America's unintentional bombing of China's embassy in Belgrade does not ease Bernstein's passage. Even before the bombing, the owner of a noodle shop in Jiayu Guan sees his open notebook and publicly accuses of him of spying. When Zhongmei has to leave for an important engagement, she worries about his safety. With that dodgy holiday visa in his passport, he carries on into the Xinjiang Uigur Autonomous Region -- off limits to journalists -- where he manages to talk his way out of China and into Kyrgyzstan. Reaching India, he meets its tumult head on: a tiny dark-eyed girl glimpsed in a rickshaw makes him yearn to give her ''a loving home and a rich American life''; the elderly Maharajah of Varanasi angers him by refusing an interview (''If you wanted to see Bill Clinton,'' the Maharajah grumbles, ''would you simply show up at his door?''); he has an anxiety attack in Varanasi's chaotic railway station -- the Indian dystopia in a kind of distilled form, horrible and fascinating.''

There are visits to Buddha's pastoral birthplace at Lumbini; to Sarnath, where he preached his first sermon; and to Bodhgaya, where he found enlightenment (and where Bernstein saw a banner reading ''COCA-COLA WELCOMES HIS HOLINESS THE DALAI LAMA''). Nearby, somewhere among Nalanda's spectacular ruins, Hsuan Tsang was welcomed by a crowd of thousands and given a daily ration of rice, betel nuts, nutmegs and camphor for the duration of his triumphant stay.

But what was Hsuan Tsang looking for?

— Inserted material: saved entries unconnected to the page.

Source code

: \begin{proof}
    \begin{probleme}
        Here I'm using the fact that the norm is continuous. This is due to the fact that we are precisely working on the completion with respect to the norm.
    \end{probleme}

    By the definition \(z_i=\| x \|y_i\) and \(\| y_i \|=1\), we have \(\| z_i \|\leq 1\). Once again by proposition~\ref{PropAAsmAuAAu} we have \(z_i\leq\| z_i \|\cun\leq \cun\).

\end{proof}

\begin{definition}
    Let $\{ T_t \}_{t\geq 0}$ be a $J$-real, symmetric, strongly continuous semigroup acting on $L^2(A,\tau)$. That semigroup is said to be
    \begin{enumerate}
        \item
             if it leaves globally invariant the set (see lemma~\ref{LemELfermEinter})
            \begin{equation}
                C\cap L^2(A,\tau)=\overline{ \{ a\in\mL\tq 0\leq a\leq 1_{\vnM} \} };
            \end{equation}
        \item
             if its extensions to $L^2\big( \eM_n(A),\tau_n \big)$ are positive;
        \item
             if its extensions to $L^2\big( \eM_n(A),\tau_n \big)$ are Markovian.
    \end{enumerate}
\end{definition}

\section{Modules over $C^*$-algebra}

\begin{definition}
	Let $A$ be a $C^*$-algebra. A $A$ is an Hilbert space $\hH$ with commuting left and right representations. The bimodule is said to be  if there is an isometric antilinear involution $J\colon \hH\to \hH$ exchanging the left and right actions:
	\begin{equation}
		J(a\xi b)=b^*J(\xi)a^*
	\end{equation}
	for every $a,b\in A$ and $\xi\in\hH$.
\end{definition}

Perhaps confirmation that the world was ''like the moon reflected in the water'' (his words) but, more likely, mastery of the vast Buddhist canon. In Bodhgaya, pondering the rigorous metaphysics of the Diamond Sutra, Bernstein asks a German monk for help. It's all to do with selflessness, the German tells him, the realization that ''the object of your self-attachment is an illusion.'' That was how you began attaining Buddhahood.

In Delhi, to Bernstein's delight, Zhongmei rejoins him. As they follow Hsuan Tsang's homeward path over the breathtaking Kunjerab Pass, Bernstein already knows that Buddhism doesn't hold the answer to his questions (though he continues to leaf through its texts ''looking for the Truth that cannot be expressed in words''). What his odyssey left, instead, was a profound reverence for the Buddhist civilization of the seventh century.

The monk's own account of his journey, ''The Great Tang Chronicles of the Western World,'' is a Chinese literary classic. Bernstein's wonderful book, which ranks with Robert Byron's ''Road to Oxiana'' (1937), deserves to become a classic in its own right. If the best traveler's tales are really voyages through the mind of the author, then here we have a very cerebral story indeed -- intricate, closely argued and beautifully observed -- by a man who, driven as much by the quiet despair of middle age as by a search for deeper meaning, seems finally to have achieved something close to a state of grace. And ''Ultimate Journey'' ends on a note that would have brought a smile to the face of the monk. In an author's note on the book's final page, we read that last September Bernstein and Zhongmei Li . . . well, read it and find out for yourself.